Nel 2007 la polizia arresta a Quarto Oggiaro Mario Carvelli e alcuni uomini legati al clan Sabatino-Carvelli di Petilia Policastro (Kr). Ma gli arresti durano lo spazio di qualche giorno e molti uomini del clan vengono scarcerati
Scatta così l’operazione Ciak 2 condotta dalla squadra Mobile e dagli agenti del commissariato che riporta in carcere con l’accusa si associazione per delinquere finalizzata al traffico di droga, il boss Mario Carvelli
A fine 2009 Mario Carvelli viene condannato in primo grado a 30 anni di carcere
Nel dicembre 2009 scatta l’operazione Smart che porta in carcere invece i casertani del clan Tatone
A novembre invece i carabinieri del Ros avevano arrestato il boss Nicola Tatone, insieme ai narcotrafficanti Giordano Filisetti e Francesco Castriotta

Milano, 24 marzo 2010 – Gli equilibri sono saltati, il mercato è senza padroni.

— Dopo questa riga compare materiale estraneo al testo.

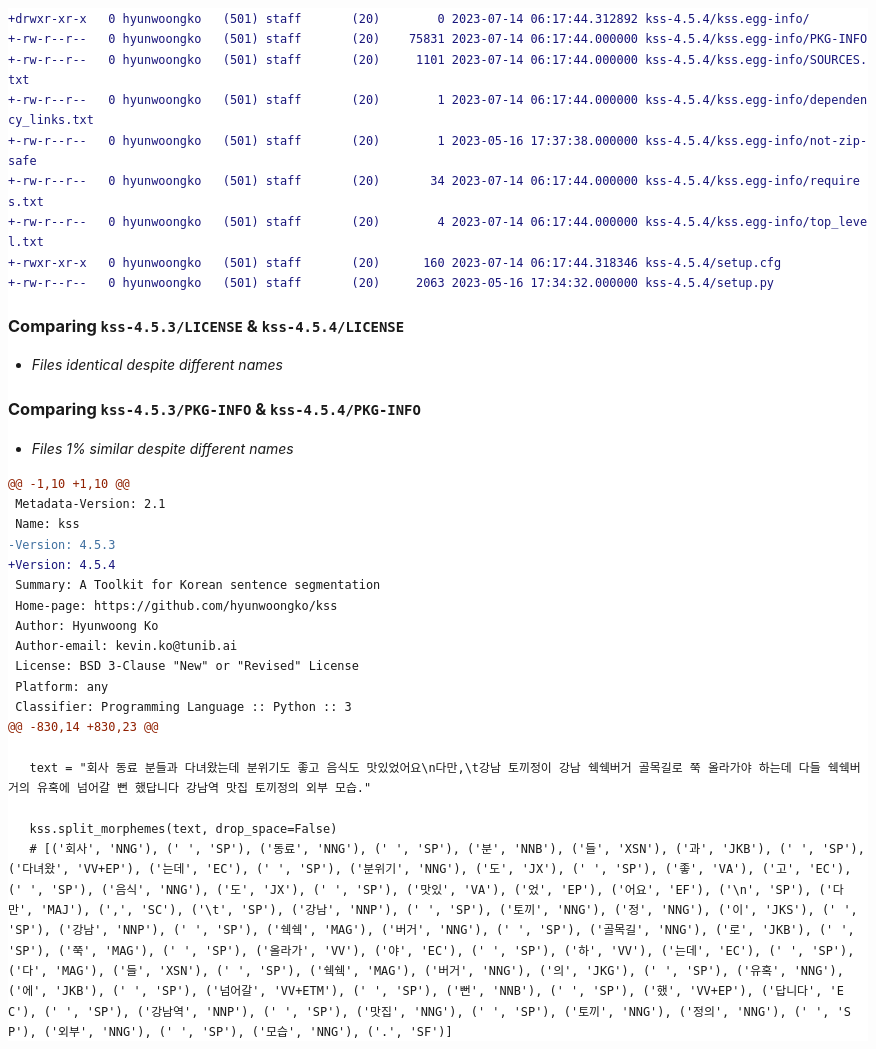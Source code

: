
 ```diff
+drwxr-xr-x   0 hyunwoongko   (501) staff       (20)        0 2023-07-14 06:17:44.312892 kss-4.5.4/kss.egg-info/
+-rw-r--r--   0 hyunwoongko   (501) staff       (20)    75831 2023-07-14 06:17:44.000000 kss-4.5.4/kss.egg-info/PKG-INFO
+-rw-r--r--   0 hyunwoongko   (501) staff       (20)     1101 2023-07-14 06:17:44.000000 kss-4.5.4/kss.egg-info/SOURCES.txt
+-rw-r--r--   0 hyunwoongko   (501) staff       (20)        1 2023-07-14 06:17:44.000000 kss-4.5.4/kss.egg-info/dependency_links.txt
+-rw-r--r--   0 hyunwoongko   (501) staff       (20)        1 2023-05-16 17:37:38.000000 kss-4.5.4/kss.egg-info/not-zip-safe
+-rw-r--r--   0 hyunwoongko   (501) staff       (20)       34 2023-07-14 06:17:44.000000 kss-4.5.4/kss.egg-info/requires.txt
+-rw-r--r--   0 hyunwoongko   (501) staff       (20)        4 2023-07-14 06:17:44.000000 kss-4.5.4/kss.egg-info/top_level.txt
+-rwxr-xr-x   0 hyunwoongko   (501) staff       (20)      160 2023-07-14 06:17:44.318346 kss-4.5.4/setup.cfg
+-rw-r--r--   0 hyunwoongko   (501) staff       (20)     2063 2023-05-16 17:34:32.000000 kss-4.5.4/setup.py
```

### Comparing `kss-4.5.3/LICENSE` & `kss-4.5.4/LICENSE`

 * *Files identical despite different names*

### Comparing `kss-4.5.3/PKG-INFO` & `kss-4.5.4/PKG-INFO`

 * *Files 1% similar despite different names*

```diff
@@ -1,10 +1,10 @@
 Metadata-Version: 2.1
 Name: kss
-Version: 4.5.3
+Version: 4.5.4
 Summary: A Toolkit for Korean sentence segmentation
 Home-page: https://github.com/hyunwoongko/kss
 Author: Hyunwoong Ko
 Author-email: kevin.ko@tunib.ai
 License: BSD 3-Clause "New" or "Revised" License
 Platform: any
 Classifier: Programming Language :: Python :: 3
@@ -830,14 +830,23 @@
   
   text = "회사 동료 분들과 다녀왔는데 분위기도 좋고 음식도 맛있었어요\n다만,\t강남 토끼정이 강남 쉑쉑버거 골목길로 쭉 올라가야 하는데 다들 쉑쉑버거의 유혹에 넘어갈 뻔 했답니다 강남역 맛집 토끼정의 외부 모습."
 
   kss.split_morphemes(text, drop_space=False)
   # [('회사', 'NNG'), (' ', 'SP'), ('동료', 'NNG'), (' ', 'SP'), ('분', 'NNB'), ('들', 'XSN'), ('과', 'JKB'), (' ', 'SP'), ('다녀왔', 'VV+EP'), ('는데', 'EC'), (' ', 'SP'), ('분위기', 'NNG'), ('도', 'JX'), (' ', 'SP'), ('좋', 'VA'), ('고', 'EC'), (' ', 'SP'), ('음식', 'NNG'), ('도', 'JX'), (' ', 'SP'), ('맛있', 'VA'), ('었', 'EP'), ('어요', 'EF'), ('\n', 'SP'), ('다만', 'MAJ'), (',', 'SC'), ('\t', 'SP'), ('강남', 'NNP'), (' ', 'SP'), ('토끼', 'NNG'), ('정', 'NNG'), ('이', 'JKS'), (' ', 'SP'), ('강남', 'NNP'), (' ', 'SP'), ('쉑쉑', 'MAG'), ('버거', 'NNG'), (' ', 'SP'), ('골목길', 'NNG'), ('로', 'JKB'), (' ', 'SP'), ('쭉', 'MAG'), (' ', 'SP'), ('올라가', 'VV'), ('야', 'EC'), (' ', 'SP'), ('하', 'VV'), ('는데', 'EC'), (' ', 'SP'), ('다', 'MAG'), ('들', 'XSN'), (' ', 'SP'), ('쉑쉑', 'MAG'), ('버거', 'NNG'), ('의', 'JKG'), (' ', 'SP'), ('유혹', 'NNG'), ('에', 'JKB'), (' ', 'SP'), ('넘어갈', 'VV+ETM'), (' ', 'SP'), ('뻔', 'NNB'), (' ', 'SP'), ('했', 'VV+EP'), ('답니다', 'EC'), (' ', 'SP'), ('강남역', 'NNP'), (' ', 'SP'), ('맛집', 'NNG'), (' ', 'SP'), ('토끼', 'NNG'), ('정의', 'NNG'), (' ', 'SP'), ('외부', 'NNG'), (' ', 'SP'), ('모습', 'NNG'), ('.', 'SF')]
   ```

Quarto Oggiaro oggi è terra di conquista. Il grande supermercato a cielo aperto della droga non s’è mai chiuso, ma dopo gli arresti degli ultimi due anni la geografia criminale del quartiere ha cambiato volto. Mario Carvelli, condannato a 30 anni per l’inchiesta Ciak 2 che nel giugno del 2008 aveva portato in carcere l’intero gruppo Sabatino-Carvelli, è ormai fuori gioco. Con lui buona parte del gruppo composto perlopiù da giovanissimi. E fuori gioco sono oggi anche gli uomini del clan Tatone, guidato da Nicola Tatone, arrestato nel corso dell’operazione Pavone del Ros dei carabinieri e successivamente raggiunto da una nuova ordinanza di custodia del Commissariato di Quarto Oggiaro nell’operazione Smart lo scorso dicembre. Arresti che hanno messo la parola fine al gruppo di spaccio che aveva nel frattempo conquistato le piazze lasciate libere dai Carvelli. In carcere dallo scorso novembre anche Francesco Castriotta e Giordano Filisetti, accusati di traffico di droga proprio nell’operazione Pavone. Loro, secondo le accuse del pm Marcello Musso, per anni hanno rifornito all’ingrosso il mercato di Quarto Oggiaro. E oggi? Lo spaccio non s’è mai fermato, ma sicuramente il contraccolpo degli arresti è stato forte, fortissimo.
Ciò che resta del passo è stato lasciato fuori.